EXERCISE BRIEF :: From the line containing "# js hosting" to the end of the entries, return every line exactly, both ends included, and add nothing.

TASK INPUTS ::
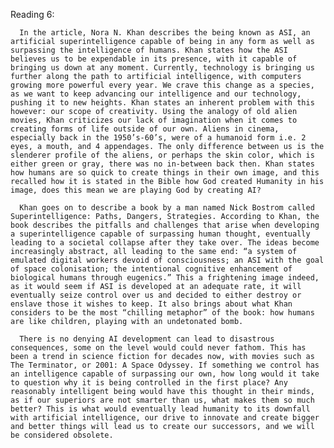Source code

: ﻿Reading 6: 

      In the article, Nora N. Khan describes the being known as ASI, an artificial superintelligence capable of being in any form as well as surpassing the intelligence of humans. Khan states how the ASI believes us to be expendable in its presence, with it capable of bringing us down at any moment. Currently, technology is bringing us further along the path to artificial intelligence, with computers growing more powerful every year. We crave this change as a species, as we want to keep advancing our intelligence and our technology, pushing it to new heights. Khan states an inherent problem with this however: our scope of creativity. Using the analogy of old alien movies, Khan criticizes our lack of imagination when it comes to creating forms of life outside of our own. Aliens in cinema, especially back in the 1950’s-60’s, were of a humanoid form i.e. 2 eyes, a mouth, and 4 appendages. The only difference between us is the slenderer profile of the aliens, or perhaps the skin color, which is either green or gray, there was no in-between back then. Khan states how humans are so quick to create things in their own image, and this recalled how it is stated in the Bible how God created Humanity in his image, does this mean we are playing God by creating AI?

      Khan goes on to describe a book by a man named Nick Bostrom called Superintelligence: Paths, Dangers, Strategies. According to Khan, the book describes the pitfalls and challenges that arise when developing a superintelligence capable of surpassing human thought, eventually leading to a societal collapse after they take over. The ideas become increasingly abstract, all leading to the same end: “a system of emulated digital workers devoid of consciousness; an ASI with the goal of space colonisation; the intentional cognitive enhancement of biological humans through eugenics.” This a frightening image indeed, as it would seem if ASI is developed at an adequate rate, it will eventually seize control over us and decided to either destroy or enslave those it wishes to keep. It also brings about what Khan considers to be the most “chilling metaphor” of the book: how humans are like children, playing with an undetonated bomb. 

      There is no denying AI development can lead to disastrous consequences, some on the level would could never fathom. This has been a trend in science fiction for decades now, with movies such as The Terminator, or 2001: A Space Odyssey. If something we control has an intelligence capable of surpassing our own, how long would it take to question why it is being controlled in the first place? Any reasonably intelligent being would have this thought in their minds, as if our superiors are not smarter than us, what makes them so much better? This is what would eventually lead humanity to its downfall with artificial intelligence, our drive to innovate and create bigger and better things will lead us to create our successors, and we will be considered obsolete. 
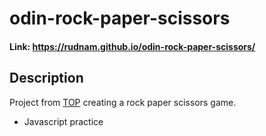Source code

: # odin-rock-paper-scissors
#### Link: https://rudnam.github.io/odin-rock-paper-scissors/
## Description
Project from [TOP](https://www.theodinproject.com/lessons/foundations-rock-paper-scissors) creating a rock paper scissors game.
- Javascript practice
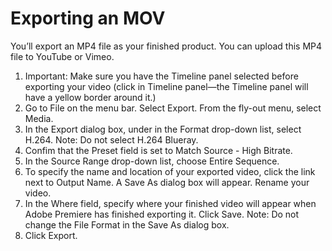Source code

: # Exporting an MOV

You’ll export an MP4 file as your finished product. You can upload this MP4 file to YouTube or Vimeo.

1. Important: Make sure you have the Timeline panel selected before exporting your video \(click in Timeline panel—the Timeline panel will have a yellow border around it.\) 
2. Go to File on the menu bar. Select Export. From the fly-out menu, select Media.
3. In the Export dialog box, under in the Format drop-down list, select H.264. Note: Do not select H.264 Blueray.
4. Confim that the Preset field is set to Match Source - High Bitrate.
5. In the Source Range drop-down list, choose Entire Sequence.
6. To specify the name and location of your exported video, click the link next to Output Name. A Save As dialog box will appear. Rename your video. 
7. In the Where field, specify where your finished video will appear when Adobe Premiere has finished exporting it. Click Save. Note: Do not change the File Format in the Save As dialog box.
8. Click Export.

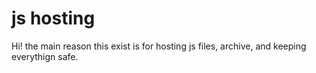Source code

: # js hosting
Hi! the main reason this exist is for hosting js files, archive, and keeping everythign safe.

SOLUTION TO THE PROBLEM ::
: # js hosting
Hi! the main reason this exist is for hosting js files, archive, and keeping everythign safe.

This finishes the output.